Exercise instructions
When a line below contains the word "Basic", copy that line.

Records contained in a dataset
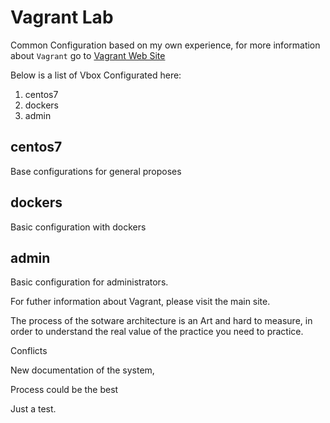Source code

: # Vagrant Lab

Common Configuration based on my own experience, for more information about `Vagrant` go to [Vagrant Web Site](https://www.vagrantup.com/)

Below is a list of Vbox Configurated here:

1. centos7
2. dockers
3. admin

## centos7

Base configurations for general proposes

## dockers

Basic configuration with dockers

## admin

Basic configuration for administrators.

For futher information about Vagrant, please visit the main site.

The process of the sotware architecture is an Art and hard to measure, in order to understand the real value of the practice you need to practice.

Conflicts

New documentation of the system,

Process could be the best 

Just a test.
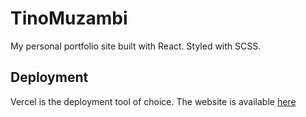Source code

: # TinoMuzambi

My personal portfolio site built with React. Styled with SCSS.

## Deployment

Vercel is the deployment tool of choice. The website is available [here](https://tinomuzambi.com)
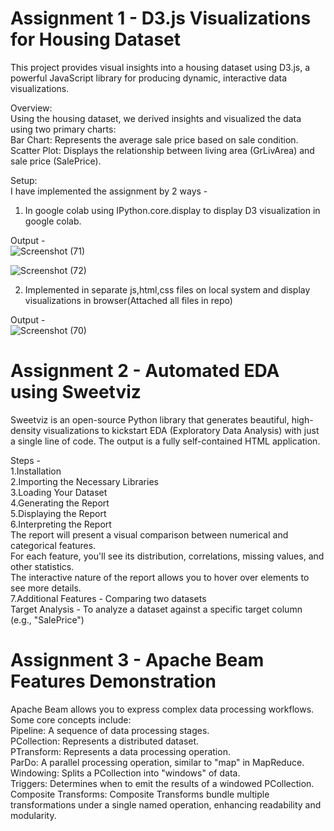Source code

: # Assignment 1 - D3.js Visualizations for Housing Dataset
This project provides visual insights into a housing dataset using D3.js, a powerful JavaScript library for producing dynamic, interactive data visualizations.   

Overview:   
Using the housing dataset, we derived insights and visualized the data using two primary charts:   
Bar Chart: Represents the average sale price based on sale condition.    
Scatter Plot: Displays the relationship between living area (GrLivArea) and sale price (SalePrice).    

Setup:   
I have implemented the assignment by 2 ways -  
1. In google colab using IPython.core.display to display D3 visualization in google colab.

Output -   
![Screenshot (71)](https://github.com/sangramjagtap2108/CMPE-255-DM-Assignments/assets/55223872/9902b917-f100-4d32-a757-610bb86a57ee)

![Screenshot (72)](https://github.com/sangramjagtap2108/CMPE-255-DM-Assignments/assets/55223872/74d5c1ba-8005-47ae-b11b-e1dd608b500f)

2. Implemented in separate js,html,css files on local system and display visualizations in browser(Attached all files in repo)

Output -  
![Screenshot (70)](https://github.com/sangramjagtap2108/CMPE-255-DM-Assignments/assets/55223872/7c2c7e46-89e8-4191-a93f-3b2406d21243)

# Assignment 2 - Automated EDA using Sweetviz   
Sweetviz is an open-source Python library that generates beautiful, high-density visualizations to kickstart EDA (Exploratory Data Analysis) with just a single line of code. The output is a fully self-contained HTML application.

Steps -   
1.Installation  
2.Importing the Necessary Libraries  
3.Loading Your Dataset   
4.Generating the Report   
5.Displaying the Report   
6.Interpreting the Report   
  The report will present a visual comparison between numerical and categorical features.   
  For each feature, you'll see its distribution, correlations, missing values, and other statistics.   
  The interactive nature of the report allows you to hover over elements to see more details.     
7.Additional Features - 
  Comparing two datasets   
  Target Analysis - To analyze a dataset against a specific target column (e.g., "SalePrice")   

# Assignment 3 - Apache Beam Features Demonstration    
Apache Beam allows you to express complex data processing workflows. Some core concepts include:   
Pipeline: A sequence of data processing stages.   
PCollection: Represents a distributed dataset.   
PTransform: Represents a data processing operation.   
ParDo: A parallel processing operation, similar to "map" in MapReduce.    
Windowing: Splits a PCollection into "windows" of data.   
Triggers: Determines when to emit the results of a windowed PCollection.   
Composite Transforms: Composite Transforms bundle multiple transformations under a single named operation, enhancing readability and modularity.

---

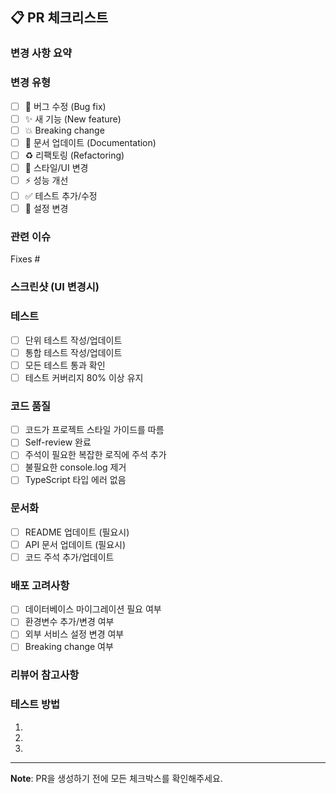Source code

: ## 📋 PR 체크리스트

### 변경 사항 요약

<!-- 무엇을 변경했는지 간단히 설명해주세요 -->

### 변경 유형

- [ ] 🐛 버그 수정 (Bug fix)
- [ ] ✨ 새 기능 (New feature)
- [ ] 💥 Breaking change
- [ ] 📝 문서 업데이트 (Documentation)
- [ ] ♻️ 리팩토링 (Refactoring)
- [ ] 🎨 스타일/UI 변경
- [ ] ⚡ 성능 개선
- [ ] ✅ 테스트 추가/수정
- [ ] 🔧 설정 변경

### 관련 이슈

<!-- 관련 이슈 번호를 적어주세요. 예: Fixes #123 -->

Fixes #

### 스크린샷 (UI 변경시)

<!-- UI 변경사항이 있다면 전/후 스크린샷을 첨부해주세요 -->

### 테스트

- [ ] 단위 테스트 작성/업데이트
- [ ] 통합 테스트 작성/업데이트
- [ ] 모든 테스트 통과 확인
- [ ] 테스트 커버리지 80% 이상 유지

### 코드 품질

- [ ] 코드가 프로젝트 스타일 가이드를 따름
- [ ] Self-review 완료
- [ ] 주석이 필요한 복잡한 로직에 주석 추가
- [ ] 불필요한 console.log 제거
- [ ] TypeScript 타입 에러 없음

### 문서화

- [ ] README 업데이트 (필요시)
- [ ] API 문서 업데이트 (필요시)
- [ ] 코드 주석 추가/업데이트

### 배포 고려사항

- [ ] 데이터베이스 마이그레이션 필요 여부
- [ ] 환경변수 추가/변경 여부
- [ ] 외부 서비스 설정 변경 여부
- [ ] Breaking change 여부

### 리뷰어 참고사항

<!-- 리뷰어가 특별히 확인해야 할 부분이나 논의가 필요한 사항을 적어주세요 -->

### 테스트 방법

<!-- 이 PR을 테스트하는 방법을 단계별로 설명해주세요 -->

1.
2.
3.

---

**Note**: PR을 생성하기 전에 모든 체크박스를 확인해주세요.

Response area
Basic configuration with dockers
Basic configuration for administrators.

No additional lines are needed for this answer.